According to the DoJ, an indictment was unsealed in New York, that charges offshore financial service executives and a Swiss financial services company with conspiracy to defraud the IRS by helping three large-value U.S. taxpayer-clients conceal more than $60 million in income and assets held in undeclared, offshore bank accounts and to evade U.S. income taxes.
According to the indictment, from 2009 to 2014, Ivo Bechtiger, Bernhard Lampert, Peter Rüegg, Roderic Sage, Rolf Schnellmann, Daniel Wälchli and Zurich, Switzerland-based Allied Finance Trust AG allegedly defrauded the IRS by concealing income and assets of certain U.S. taxpayer clients with undeclared bank accounts located at Privatbank IHAG (IHAG), a Swiss private bank in Zurich, Switzerland, and elsewhere.

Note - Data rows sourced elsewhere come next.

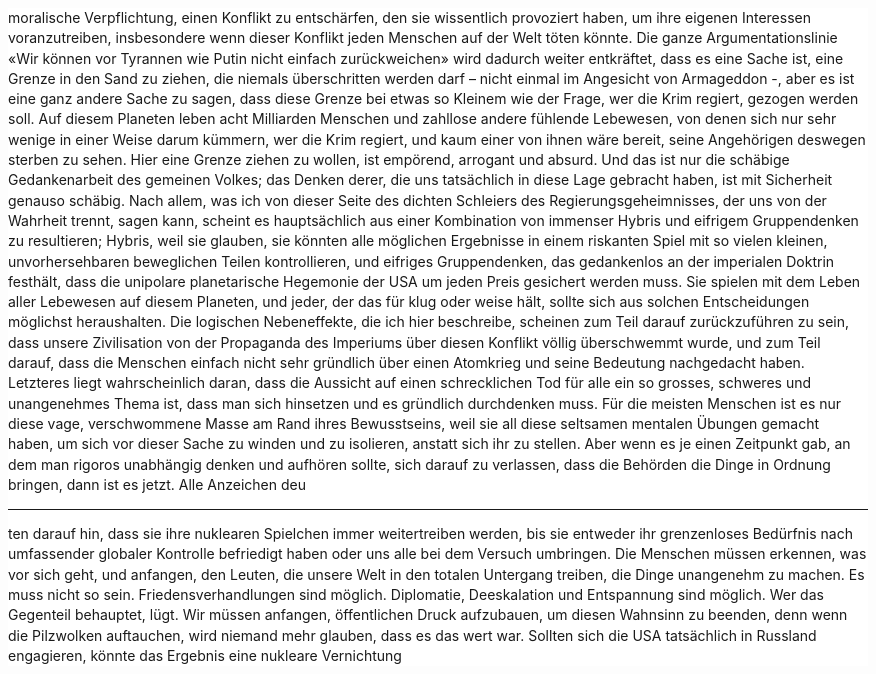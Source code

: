 moralische Verpflichtung, einen Konflikt zu entschärfen, den sie wissentlich provoziert haben, um ihre
eigenen Interessen voranzutreiben, insbesondere wenn dieser Konflikt jeden Menschen auf der Welt töten
könnte.
Die ganze Argumentationslinie «Wir können vor Tyrannen wie Putin nicht einfach zurückweichen» wird dadurch weiter entkräftet, dass es eine Sache ist, eine Grenze in den Sand zu ziehen, die niemals überschritten
werden darf – nicht einmal im Angesicht von Armageddon -, aber es ist eine ganz andere Sache zu sagen,
dass diese Grenze bei etwas so Kleinem wie der Frage, wer die Krim regiert, gezogen werden soll. Auf diesem Planeten leben acht Milliarden Menschen und zahllose andere fühlende Lebewesen, von denen sich
nur sehr wenige in einer Weise darum kümmern, wer die Krim regiert, und kaum einer von ihnen wäre bereit, seine Angehörigen deswegen sterben zu sehen. Hier eine Grenze ziehen zu wollen, ist empörend, arrogant und absurd.
Und das ist nur die schäbige Gedankenarbeit des gemeinen Volkes; das Denken derer, die uns tatsächlich
in diese Lage gebracht haben, ist mit Sicherheit genauso schäbig. Nach allem, was ich von dieser Seite des
dichten Schleiers des Regierungsgeheimnisses, der uns von der Wahrheit trennt, sagen kann, scheint es
hauptsächlich aus einer Kombination von immenser Hybris und eifrigem Gruppendenken zu resultieren;
Hybris, weil sie glauben, sie könnten alle möglichen Ergebnisse in einem riskanten Spiel mit so vielen
kleinen, unvorhersehbaren beweglichen Teilen kontrollieren, und eifriges Gruppendenken, das gedankenlos
an der imperialen Doktrin festhält, dass die unipolare planetarische Hegemonie der USA um jeden Preis
gesichert werden muss. Sie spielen mit dem Leben aller Lebewesen auf diesem Planeten, und jeder, der
das für klug oder weise hält, sollte sich aus solchen Entscheidungen möglichst heraushalten.
Die logischen Nebeneffekte, die ich hier beschreibe, scheinen zum Teil darauf zurückzuführen zu sein, dass
unsere Zivilisation von der Propaganda des Imperiums über diesen Konflikt völlig überschwemmt wurde,
und zum Teil darauf, dass die Menschen einfach nicht sehr gründlich über einen Atomkrieg und seine Bedeutung nachgedacht haben. Letzteres liegt wahrscheinlich daran, dass die Aussicht auf einen schrecklichen Tod für alle ein so grosses, schweres und unangenehmes Thema ist, dass man sich hinsetzen und
es gründlich durchdenken muss. Für die meisten Menschen ist es nur diese vage, verschwommene Masse
am Rand ihres Bewusstseins, weil sie all diese seltsamen mentalen Übungen gemacht haben, um sich vor
dieser Sache zu winden und zu isolieren, anstatt sich ihr zu stellen.
Aber wenn es je einen Zeitpunkt gab, an dem man rigoros unabhängig denken und aufhören sollte, sich
darauf zu verlassen, dass die Behörden die Dinge in Ordnung bringen, dann ist es jetzt. Alle Anzeichen deu

-----

ten darauf hin, dass sie ihre nuklearen Spielchen immer weitertreiben werden, bis sie entweder ihr grenzenloses Bedürfnis nach umfassender globaler Kontrolle befriedigt haben oder uns alle bei dem Versuch umbringen. Die Menschen müssen erkennen, was vor sich geht, und anfangen, den Leuten, die unsere Welt in
den totalen Untergang treiben, die Dinge unangenehm zu machen.
Es muss nicht so sein. Friedensverhandlungen sind möglich. Diplomatie, Deeskalation und Entspannung
sind möglich. Wer das Gegenteil behauptet, lügt. Wir müssen anfangen, öffentlichen Druck aufzubauen, um
diesen Wahnsinn zu beenden, denn wenn die Pilzwolken auftauchen, wird niemand mehr glauben, dass es
das wert war.
Sollten sich die USA tatsächlich in Russland engagieren, könnte das Ergebnis eine nukleare Vernichtung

In order to assist those clients, the defendants and others allegedly devised and used a scheme called the “Singapore Solution” to conceal the bank accounts of the U.S.-based clients, their assets, and their income from U.S. authorities. In furtherance of the scheme, the defendants and others allegedly conspired to transfer more than $60 million from undeclared IHAG bank accounts of the three U.S. clients through a series of nominee bank accounts in Hong Kong and other locations before returning the funds to newly opened accounts at IHAG, ostensibly held in the name of a Singapore-based asset manager. The U.S. clients allegedly paid large fees to IHAG and others to help them conceal their funds and assets.
“Prosecuting offshore tax evasion remains one of the Tax Division’s highest priorities,” said Acting Deputy Assistant Attorney General Stuart M. Goldberg of the Justice Department’s Tax Division.

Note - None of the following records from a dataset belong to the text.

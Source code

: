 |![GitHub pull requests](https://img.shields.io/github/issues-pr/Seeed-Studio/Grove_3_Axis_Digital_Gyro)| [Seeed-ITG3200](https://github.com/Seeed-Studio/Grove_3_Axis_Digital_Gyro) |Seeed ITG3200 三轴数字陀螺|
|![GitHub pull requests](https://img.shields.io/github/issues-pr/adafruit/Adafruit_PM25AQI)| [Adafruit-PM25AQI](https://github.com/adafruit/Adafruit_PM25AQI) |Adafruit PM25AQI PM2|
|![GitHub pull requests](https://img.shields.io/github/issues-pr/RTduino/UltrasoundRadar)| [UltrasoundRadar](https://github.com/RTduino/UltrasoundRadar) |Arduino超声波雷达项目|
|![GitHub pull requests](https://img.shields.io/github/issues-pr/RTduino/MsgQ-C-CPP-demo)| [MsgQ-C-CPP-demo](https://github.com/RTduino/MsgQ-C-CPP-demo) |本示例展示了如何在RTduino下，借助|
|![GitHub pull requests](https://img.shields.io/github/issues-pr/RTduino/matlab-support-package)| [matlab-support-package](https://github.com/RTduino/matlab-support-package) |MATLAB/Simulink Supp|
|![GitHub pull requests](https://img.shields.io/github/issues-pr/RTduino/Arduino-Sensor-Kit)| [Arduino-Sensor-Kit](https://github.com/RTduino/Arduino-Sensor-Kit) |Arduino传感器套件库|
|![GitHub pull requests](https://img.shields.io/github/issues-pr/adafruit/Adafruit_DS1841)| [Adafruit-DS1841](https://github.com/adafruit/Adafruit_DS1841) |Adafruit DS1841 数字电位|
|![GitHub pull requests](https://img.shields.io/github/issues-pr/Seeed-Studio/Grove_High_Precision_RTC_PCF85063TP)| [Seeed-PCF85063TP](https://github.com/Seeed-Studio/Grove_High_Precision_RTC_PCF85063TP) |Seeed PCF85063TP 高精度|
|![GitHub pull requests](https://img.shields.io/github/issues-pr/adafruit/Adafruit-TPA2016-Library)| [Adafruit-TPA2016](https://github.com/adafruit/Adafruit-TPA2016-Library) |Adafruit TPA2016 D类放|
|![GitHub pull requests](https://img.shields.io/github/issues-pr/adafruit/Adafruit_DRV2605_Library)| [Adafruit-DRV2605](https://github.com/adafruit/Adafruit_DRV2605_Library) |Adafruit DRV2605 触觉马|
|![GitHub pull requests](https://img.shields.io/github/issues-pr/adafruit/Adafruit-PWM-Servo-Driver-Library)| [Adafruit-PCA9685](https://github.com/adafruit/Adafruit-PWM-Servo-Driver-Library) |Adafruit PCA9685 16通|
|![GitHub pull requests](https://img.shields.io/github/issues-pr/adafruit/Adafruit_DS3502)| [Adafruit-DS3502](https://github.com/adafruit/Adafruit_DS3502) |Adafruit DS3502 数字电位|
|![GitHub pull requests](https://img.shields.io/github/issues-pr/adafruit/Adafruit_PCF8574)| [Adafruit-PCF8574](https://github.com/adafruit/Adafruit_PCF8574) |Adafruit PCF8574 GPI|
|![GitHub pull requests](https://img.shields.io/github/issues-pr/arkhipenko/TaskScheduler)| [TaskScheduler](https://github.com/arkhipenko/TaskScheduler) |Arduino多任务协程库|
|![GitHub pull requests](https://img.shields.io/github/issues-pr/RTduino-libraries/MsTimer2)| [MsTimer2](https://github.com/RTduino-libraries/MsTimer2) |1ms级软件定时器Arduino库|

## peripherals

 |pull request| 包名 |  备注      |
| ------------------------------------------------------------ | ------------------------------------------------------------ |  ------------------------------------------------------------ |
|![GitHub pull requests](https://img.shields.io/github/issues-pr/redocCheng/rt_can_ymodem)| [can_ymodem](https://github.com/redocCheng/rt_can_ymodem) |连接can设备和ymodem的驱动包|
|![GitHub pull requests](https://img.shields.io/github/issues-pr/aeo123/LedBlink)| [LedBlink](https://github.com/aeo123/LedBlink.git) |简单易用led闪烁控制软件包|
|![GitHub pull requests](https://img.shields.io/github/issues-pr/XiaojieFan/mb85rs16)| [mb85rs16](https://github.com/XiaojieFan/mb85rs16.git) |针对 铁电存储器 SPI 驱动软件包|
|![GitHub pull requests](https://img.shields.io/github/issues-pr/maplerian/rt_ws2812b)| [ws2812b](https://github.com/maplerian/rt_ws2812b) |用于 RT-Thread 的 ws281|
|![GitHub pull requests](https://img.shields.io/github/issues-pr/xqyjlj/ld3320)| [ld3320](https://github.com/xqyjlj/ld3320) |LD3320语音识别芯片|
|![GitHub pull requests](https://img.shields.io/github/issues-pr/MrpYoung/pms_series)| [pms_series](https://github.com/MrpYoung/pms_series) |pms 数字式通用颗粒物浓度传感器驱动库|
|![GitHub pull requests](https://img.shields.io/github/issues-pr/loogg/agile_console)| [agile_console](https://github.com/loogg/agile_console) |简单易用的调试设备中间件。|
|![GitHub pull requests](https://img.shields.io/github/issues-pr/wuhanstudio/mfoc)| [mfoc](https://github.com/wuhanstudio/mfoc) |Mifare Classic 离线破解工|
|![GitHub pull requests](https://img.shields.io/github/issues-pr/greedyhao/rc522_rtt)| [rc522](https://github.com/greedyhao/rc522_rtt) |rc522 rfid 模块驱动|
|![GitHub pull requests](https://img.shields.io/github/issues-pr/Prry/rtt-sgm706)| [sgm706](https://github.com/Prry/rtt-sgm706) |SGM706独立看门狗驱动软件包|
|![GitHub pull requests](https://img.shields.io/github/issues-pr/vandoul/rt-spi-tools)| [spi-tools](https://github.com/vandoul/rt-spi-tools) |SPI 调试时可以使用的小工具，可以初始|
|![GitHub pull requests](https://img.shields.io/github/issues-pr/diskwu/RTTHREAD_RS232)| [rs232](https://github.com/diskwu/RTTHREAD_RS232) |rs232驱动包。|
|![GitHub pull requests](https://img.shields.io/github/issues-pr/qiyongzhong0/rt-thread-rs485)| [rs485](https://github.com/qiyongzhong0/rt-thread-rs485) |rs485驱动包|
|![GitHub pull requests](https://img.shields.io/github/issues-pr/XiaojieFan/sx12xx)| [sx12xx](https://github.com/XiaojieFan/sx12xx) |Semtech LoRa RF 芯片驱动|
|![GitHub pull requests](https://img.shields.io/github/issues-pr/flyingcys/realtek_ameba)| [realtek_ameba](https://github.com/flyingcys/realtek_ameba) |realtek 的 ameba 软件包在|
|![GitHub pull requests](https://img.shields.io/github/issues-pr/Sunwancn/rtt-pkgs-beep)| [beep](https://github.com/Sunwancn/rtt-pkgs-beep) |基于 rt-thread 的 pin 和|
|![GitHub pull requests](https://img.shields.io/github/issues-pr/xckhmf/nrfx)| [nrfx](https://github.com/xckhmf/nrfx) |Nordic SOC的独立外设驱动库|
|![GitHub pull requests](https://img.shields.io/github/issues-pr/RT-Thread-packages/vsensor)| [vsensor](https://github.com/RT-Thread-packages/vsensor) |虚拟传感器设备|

“Taxpayers Contemplating Hiding Money Abroad And The Foreign Bankers, Attorneys And Finance Professionals Who Design And Execute Strategies To Assist Their Evasion;
Should Know That The Tax Division And IRS Have The
Investigative Resources And Expertise To
Unravel Even The Most Elaborate Schemes.”
“As alleged, the individual defendants and the Swiss firm Allied Finance conspired to defraud the IRS by assisting U.S. taxpayers in avoiding their tax obligations,” said U.S. Attorney Audrey Strauss for the Southern District of New York. “They allegedly did this through an elaborate scheme that involved concealing customer assets at a Swiss private bank through nominee bank accounts in Hong Kong and elsewhere, with funds returning to the private bank in the name of a Singapore firm. One such U.S. customer, Wayne Chinn, pleaded guilty to his participation in the so-called ‘Singapore Solution,’ forfeited more than $2 million to the United States, and awaits sentencing for his admitted crime.”
If convicted, the defendants face a maximum penalty of five (5) years in prison, supervised release, and monetary penalties, and the corporate defendant faces monetary penalties. An indictment is merely an allegation and all defendants are presumed innocent until proven guilty beyond a reasonable doubt in a court of law.
Also unsealed was the guilty plea of Wayne Franklyn Chinn, of Vietnam and San Francisco, California, one of the U.S. taxpayer-clients, who participated in the Singapore Solution scheme.
Chinn pleaded guilty to one count of tax evasion which carries a maximum penalty of five (5) years in prison. Chinn also consented to the civil forfeiture of 83% of the funds held in five accounts at two Singapore banks, which resulted in the successful forfeiture and repatriation to the United States of approximately $2.2 million. The civil forfeiture proceeding is United States of America v. Certain Funds on Deposit in Various Accounts, 20 Civ. 3397 (LJL).
Chinn is scheduled to be sentenced on Nov. 19, and faces a maximum penalty of five (5) years in prison. He also faces a period of supervised release, restitution and monetary penalties. A federal district court judge will determine any sentence after considering the U.S. Sentencing Guidelines and other statutory factors.